Sordid financial love triangle at the heart of Anglo debt problem
- Published
The debt burden at the former Anglo-Irish Bank is a messy legacy of the Irish government's hurried bank bailout in 2010.
Its restructuring is proving to be a sticky affair too.
Initially, the deal to secure Anglo and shore up its financial position was a financial love triangle involving the "bad bank", the Dublin government and the Irish Central Bank.
The Irish Central Bank handed Anglo 30.6bn euros (£26.3bn).
It did this through a scheme called Emergency Liquidity Assistance - it created the money from nowhere and passed it on to Anglo.
But the Republic of Ireland is part of the Eurozone and is not allowed to magic money from nowhere - that is the job of the European Central Bank.
So, to keep within the rules, Anglo had to have something on its books as collateral to balance the amount given to it by the Irish Central Bank.
That is where the Irish government entered with its gigantic IOU - or Promissory Note. It promised to pay 30.6bn euros (£26.3bn) to Anglo over a 15-year period so that it could pay back the Central Bank.
Money 'disappearing'
On the original repayment plan, the government would give Anglo 3.1bn euros (£2.6bn) next month to pass on to the Central Bank.
Again, under ECB rules, that money would then be destroyed - not euros being physically burnt, but numbers deleted from a spreadsheet.
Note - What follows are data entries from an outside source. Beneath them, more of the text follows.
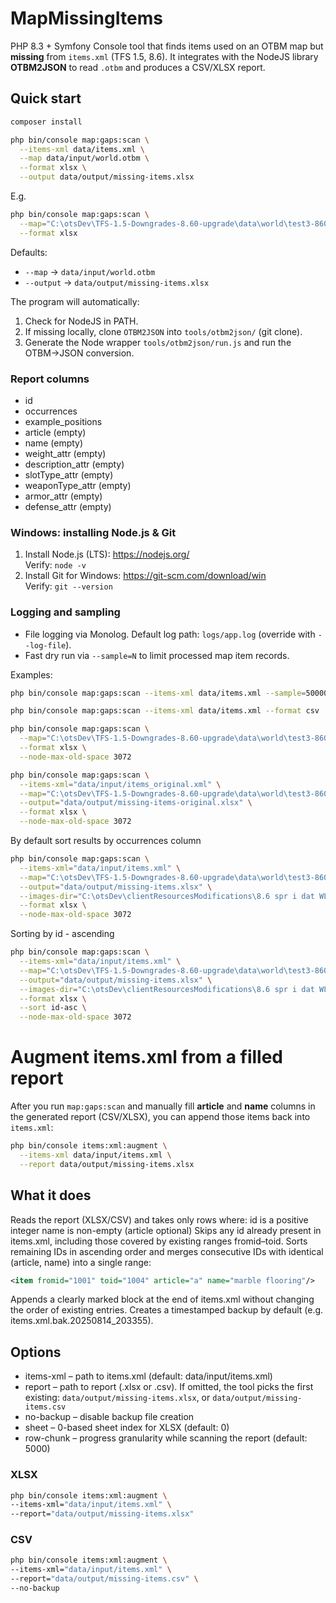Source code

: # MapMissingItems

PHP 8.3 + Symfony Console tool that finds items used on an OTBM map but **missing** from `items.xml` (TFS 1.5, 8.6).
It integrates with the NodeJS library **OTBM2JSON** to read `.otbm` and produces a CSV/XLSX report.

## Quick start

```bash
composer install
```

```bash
php bin/console map:gaps:scan \
  --items-xml data/items.xml \
  --map data/input/world.otbm \
  --format xlsx \
  --output data/output/missing-items.xlsx
```

E.g.
```bash
php bin/console map:gaps:scan \
  --map="C:\otsDev\TFS-1.5-Downgrades-8.60-upgrade\data\world\test3-860.otbm" \
  --format xlsx 
```

Defaults:
- `--map` → `data/input/world.otbm`
- `--output` → `data/output/missing-items.xlsx`

The program will automatically:
1. Check for NodeJS in PATH.
2. If missing locally, clone `OTBM2JSON` into `tools/otbm2json/` (git clone).
3. Generate the Node wrapper `tools/otbm2json/run.js` and run the OTBM→JSON conversion.

### Report columns
- id
- occurrences
- example_positions
- article (empty)
- name (empty)
- weight_attr (empty)
- description_attr (empty)
- slotType_attr (empty)
- weaponType_attr (empty)
- armor_attr (empty)
- defense_attr (empty)

### Windows: installing Node.js & Git
1. Install Node.js (LTS): https://nodejs.org/  
   Verify: `node -v`
2. Install Git for Windows: https://git-scm.com/download/win  
   Verify: `git --version`

### Logging and sampling
- File logging via Monolog. Default log path: `logs/app.log` (override with `--log-file`).
- Fast dry run via `--sample=N` to limit processed map item records.

Examples:
```bash
php bin/console map:gaps:scan --items-xml data/items.xml --sample=50000 --log-file logs/scan.log
```

```bash
php bin/console map:gaps:scan --items-xml data/items.xml --format csv
```

```bash
php bin/console map:gaps:scan \
  --map="C:\otsDev\TFS-1.5-Downgrades-8.60-upgrade\data\world\test3-860.otbm" \
  --format xlsx \
  --node-max-old-space 3072
```

```bash
php bin/console map:gaps:scan \
  --items-xml="data/input/items_original.xml" \
  --map="C:\otsDev\TFS-1.5-Downgrades-8.60-upgrade\data\world\test3-860.otbm" \
  --output="data/output/missing-items-original.xlsx" \
  --format xlsx \
  --node-max-old-space 3072
```

By default sort results by occurrences column

```bash
php bin/console map:gaps:scan \
  --items-xml="data/input/items.xml" \
  --map="C:\otsDev\TFS-1.5-Downgrades-8.60-upgrade\data\world\test3-860.otbm" \
  --output="data/output/missing-items.xlsx" \
  --images-dir="C:\otsDev\clientResourcesModifications\8.6 spr i dat WLASNY - new test2\rawItemImages\items" \
  --format xlsx \
  --node-max-old-space 3072
```

Sorting by id - ascending

```bash
php bin/console map:gaps:scan \
  --items-xml="data/input/items.xml" \
  --map="C:\otsDev\TFS-1.5-Downgrades-8.60-upgrade\data\world\test3-860.otbm" \
  --output="data/output/missing-items.xlsx" \
  --images-dir="C:\otsDev\clientResourcesModifications\8.6 spr i dat WLASNY - new test2\rawItemImages\items" \
  --format xlsx \
  --sort id-asc \
  --node-max-old-space 3072
```

# Augment items.xml from a filled report

After you run `map:gaps:scan` and manually fill **article** and **name** columns in the generated report (CSV/XLSX),
you can append those items back into `items.xml`:

```bash
php bin/console items:xml:augment \
  --items-xml data/input/items.xml \
  --report data/output/missing-items.xlsx
```

## What it does
Reads the report (XLSX/CSV) and takes only rows where: 
id is a positive integer name is non-empty (article optional)
Skips any id already present in items.xml, including those covered by existing ranges fromid–toid.
Sorts remaining IDs in ascending order and merges consecutive IDs with identical (article, name) into a single range:

```xml
<item fromid="1001" toid="1004" article="a" name="marble flooring"/>
```

Appends a clearly marked block at the end of items.xml without changing the order of existing entries.
Creates a timestamped backup by default (e.g. items.xml.bak.20250814_203355).

## Options
- items-xml – path to items.xml (default: data/input/items.xml)
- report – path to report (.xlsx or .csv). If omitted, the tool picks the first existing:
`data/output/missing-items.xlsx`, or `data/output/missing-items.csv`
- no-backup – disable backup file creation
- sheet – 0-based sheet index for XLSX (default: 0)
- row-chunk – progress granularity while scanning the report (default: 5000)

### XLSX
```bash
php bin/console items:xml:augment \
--items-xml="data/input/items.xml" \
--report="data/output/missing-items.xlsx"
```

### CSV
```bash
php bin/console items:xml:augment \
--items-xml="data/input/items.xml" \
--report="data/output/missing-items.csv" \
--no-backup
```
Nonetheless, that is real taxpayers' money disappearing.
And that would continue for the next decade - sending amounts equivalent to around 2% of the country's economic output up in smoke each year. The new plan should reduce that payment considerably, but the details have yet to emerge.
It is not hard to see why this has become such a controversial issue. Without a deal to restructure, the coalition government could fall and Ireland's gold star performance within the bailout programme could be threatened.
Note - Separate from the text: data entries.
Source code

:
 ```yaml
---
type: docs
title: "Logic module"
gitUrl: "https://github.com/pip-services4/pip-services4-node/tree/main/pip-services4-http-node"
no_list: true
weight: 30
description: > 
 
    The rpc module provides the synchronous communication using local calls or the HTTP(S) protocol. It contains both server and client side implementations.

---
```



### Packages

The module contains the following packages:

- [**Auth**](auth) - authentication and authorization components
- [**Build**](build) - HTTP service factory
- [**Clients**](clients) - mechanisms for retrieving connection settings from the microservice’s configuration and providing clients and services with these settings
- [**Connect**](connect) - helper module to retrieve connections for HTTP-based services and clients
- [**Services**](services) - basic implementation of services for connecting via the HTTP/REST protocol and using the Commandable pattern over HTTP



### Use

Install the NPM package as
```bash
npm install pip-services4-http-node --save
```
A deal could strengthen the government and its international standing and allow Ireland to exit its bailout programme swiftly this year.
But the remaining stumbling block is the attitude of the ECB. It needs to approve the scheme as it has implications for other bailout countries using Emergency Liquidity Assistance, like Spain.
It cannot allow a precedent that writes off debt or has the same effect as allowing a Eurozone country to print its own money.
So, all eyes will be on Frankfurt on Thursday where the ECB is meeting.